(PROVIDED INFORMATION Opens)
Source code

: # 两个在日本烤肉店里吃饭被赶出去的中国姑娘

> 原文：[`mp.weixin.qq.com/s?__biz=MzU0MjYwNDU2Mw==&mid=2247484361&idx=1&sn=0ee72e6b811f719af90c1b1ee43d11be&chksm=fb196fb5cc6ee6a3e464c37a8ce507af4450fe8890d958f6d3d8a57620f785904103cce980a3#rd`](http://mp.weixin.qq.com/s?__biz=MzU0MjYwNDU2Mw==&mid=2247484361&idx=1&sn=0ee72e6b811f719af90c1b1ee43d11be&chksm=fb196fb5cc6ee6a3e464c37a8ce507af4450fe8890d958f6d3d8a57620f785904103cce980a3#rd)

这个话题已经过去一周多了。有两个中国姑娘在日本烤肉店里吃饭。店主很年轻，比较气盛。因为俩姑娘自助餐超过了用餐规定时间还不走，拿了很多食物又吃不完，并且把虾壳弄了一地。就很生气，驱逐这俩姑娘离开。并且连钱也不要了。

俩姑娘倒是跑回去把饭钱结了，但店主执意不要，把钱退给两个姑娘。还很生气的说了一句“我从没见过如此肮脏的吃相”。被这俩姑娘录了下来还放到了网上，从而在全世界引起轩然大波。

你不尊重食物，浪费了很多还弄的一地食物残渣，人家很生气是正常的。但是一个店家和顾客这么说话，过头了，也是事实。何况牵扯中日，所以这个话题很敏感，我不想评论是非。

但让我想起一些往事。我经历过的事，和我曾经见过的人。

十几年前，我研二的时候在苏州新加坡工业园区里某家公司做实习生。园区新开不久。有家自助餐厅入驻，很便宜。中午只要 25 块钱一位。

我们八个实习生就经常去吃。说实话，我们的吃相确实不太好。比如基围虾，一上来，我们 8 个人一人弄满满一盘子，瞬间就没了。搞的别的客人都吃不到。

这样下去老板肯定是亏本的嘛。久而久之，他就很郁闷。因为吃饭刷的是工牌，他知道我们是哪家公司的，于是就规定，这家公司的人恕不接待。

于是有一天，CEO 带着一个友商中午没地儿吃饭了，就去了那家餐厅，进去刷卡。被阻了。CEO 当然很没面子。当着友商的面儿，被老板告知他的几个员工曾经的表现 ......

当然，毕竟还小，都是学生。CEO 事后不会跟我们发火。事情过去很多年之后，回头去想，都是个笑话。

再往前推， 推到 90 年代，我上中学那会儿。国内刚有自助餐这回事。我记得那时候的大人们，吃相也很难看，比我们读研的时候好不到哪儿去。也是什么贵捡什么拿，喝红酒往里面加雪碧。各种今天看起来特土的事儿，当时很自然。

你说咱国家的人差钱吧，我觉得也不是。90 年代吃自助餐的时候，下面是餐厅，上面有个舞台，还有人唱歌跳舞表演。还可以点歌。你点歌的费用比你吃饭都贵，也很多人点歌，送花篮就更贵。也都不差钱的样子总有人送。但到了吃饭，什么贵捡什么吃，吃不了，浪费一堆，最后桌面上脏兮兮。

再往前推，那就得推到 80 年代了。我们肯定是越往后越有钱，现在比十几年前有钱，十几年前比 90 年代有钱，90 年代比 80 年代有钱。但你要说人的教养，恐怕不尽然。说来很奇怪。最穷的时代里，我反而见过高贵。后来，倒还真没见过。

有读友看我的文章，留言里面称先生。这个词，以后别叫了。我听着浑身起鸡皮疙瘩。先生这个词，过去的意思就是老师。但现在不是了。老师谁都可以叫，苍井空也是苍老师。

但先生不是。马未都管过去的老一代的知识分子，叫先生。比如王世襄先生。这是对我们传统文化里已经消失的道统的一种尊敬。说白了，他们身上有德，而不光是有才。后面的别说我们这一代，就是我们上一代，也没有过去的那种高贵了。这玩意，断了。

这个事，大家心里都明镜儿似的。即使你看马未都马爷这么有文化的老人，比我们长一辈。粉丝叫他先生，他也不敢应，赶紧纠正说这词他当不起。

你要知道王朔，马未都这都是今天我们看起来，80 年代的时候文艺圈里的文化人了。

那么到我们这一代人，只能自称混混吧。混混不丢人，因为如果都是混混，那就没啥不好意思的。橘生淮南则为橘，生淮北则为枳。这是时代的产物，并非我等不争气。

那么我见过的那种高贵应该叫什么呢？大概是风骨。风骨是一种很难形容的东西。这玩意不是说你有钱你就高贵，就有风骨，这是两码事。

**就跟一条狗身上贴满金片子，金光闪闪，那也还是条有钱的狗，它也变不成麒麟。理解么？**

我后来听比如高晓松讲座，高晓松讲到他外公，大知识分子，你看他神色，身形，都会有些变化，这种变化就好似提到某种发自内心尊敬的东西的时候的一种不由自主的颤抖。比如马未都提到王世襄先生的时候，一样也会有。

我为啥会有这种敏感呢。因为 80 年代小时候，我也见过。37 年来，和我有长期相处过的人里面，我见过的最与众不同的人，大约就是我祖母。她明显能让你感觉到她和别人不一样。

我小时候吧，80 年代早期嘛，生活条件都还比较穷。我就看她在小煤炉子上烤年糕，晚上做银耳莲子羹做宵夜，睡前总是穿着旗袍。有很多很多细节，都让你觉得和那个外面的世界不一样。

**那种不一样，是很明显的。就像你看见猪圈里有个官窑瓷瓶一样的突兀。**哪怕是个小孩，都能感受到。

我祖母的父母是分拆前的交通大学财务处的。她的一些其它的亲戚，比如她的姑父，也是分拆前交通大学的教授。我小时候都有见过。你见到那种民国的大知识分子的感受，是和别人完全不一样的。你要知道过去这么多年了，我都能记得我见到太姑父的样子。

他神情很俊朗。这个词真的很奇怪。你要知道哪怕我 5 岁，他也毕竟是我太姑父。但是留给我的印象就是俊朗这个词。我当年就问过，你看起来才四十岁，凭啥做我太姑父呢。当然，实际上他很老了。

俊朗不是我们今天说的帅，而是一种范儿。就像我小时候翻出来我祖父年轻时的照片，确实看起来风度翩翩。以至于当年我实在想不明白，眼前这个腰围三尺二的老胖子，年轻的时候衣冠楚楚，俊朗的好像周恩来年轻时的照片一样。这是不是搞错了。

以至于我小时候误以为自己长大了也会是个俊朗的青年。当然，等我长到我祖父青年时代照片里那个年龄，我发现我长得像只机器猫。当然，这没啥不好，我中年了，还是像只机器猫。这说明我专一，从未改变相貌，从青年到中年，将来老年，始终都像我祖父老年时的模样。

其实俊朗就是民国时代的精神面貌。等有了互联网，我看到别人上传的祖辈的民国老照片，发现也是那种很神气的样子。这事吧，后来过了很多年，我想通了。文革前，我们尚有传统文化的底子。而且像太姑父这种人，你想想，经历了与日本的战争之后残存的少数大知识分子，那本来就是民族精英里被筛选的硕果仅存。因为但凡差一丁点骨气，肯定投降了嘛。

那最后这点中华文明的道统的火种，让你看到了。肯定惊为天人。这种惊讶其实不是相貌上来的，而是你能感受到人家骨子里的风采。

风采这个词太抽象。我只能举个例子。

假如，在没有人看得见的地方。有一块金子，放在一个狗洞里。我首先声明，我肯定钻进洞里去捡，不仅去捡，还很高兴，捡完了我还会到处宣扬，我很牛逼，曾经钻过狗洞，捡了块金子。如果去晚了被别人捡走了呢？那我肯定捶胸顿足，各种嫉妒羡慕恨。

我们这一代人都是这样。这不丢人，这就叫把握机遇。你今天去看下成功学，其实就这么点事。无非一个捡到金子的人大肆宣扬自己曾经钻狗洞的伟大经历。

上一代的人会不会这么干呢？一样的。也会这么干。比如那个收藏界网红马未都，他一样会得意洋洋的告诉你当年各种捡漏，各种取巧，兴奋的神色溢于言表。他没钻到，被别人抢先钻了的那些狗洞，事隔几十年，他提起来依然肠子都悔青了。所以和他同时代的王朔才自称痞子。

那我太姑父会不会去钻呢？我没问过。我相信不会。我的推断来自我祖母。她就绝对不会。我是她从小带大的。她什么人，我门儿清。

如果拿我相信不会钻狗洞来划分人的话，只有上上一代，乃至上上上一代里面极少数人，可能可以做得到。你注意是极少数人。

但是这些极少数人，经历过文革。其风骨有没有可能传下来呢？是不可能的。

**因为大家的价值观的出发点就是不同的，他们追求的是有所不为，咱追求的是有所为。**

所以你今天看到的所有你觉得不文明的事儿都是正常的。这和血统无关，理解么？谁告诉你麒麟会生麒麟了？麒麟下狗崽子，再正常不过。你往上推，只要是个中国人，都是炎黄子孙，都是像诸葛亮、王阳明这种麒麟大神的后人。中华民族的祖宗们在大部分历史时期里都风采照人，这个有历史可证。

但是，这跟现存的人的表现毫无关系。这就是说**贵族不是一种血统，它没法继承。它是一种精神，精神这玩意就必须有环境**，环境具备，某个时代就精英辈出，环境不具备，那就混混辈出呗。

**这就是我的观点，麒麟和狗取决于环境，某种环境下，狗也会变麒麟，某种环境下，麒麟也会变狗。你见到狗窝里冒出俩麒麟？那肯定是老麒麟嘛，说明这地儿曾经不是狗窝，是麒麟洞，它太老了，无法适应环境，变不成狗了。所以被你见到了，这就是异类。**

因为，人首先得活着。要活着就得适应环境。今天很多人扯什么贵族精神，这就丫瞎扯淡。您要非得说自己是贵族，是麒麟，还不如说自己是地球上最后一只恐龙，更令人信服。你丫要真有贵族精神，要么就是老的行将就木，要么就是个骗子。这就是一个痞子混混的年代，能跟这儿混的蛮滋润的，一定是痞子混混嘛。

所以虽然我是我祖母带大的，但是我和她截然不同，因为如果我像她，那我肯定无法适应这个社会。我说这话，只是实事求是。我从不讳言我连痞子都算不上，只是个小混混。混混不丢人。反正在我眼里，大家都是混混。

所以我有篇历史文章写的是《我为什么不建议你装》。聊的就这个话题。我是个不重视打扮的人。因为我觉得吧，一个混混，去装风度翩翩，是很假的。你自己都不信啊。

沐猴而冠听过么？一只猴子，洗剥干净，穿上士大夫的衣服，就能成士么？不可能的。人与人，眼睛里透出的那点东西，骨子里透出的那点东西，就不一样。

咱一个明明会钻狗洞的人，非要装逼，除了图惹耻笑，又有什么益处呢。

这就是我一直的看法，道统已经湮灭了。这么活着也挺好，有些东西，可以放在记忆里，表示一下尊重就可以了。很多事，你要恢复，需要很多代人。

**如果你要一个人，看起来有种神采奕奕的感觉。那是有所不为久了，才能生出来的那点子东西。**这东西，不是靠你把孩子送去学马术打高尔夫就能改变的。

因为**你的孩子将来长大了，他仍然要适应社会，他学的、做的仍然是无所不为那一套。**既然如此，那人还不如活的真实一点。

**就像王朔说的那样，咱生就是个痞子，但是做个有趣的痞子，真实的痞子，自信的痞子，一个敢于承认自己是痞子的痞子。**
(PROVIDED INFORMATION Closes)
**DIRECTIONS**. Take from the material above the lines running from the one with "我为啥会有这种敏感呢。因为 80 年代小时候，我也见过。37" through the one with "其实俊朗就是民国时代的精神面", and repeat them exactly, with nothing else.

**TASK RESPONSE**.
我为啥会有这种敏感呢。因为 80 年代小时候，我也见过。37 年来，和我有长期相处过的人里面，我见过的最与众不同的人，大约就是我祖母。她明显能让你感觉到她和别人不一样。

我小时候吧，80 年代早期嘛，生活条件都还比较穷。我就看她在小煤炉子上烤年糕，晚上做银耳莲子羹做宵夜，睡前总是穿着旗袍。有很多很多细节，都让你觉得和那个外面的世界不一样。

**那种不一样，是很明显的。就像你看见猪圈里有个官窑瓷瓶一样的突兀。**哪怕是个小孩，都能感受到。

我祖母的父母是分拆前的交通大学财务处的。她的一些其它的亲戚，比如她的姑父，也是分拆前交通大学的教授。我小时候都有见过。你见到那种民国的大知识分子的感受，是和别人完全不一样的。你要知道过去这么多年了，我都能记得我见到太姑父的样子。

他神情很俊朗。这个词真的很奇怪。你要知道哪怕我 5 岁，他也毕竟是我太姑父。但是留给我的印象就是俊朗这个词。我当年就问过，你看起来才四十岁，凭啥做我太姑父呢。当然，实际上他很老了。

俊朗不是我们今天说的帅，而是一种范儿。就像我小时候翻出来我祖父年轻时的照片，确实看起来风度翩翩。以至于当年我实在想不明白，眼前这个腰围三尺二的老胖子，年轻的时候衣冠楚楚，俊朗的好像周恩来年轻时的照片一样。这是不是搞错了。

以至于我小时候误以为自己长大了也会是个俊朗的青年。当然，等我长到我祖父青年时代照片里那个年龄，我发现我长得像只机器猫。当然，这没啥不好，我中年了，还是像只机器猫。这说明我专一，从未改变相貌，从青年到中年，将来老年，始终都像我祖父老年时的模样。

其实俊朗就是民国时代的精神面貌。等有了互联网，我看到别人上传的祖辈的民国老照片，发现也是那种很神气的样子。这事吧，后来过了很多年，我想通了。文革前，我们尚有传统文化的底子。而且像太姑父这种人，你想想，经历了与日本的战争之后残存的少数大知识分子，那本来就是民族精英里被筛选的硕果仅存。因为但凡差一丁点骨气，肯定投降了嘛。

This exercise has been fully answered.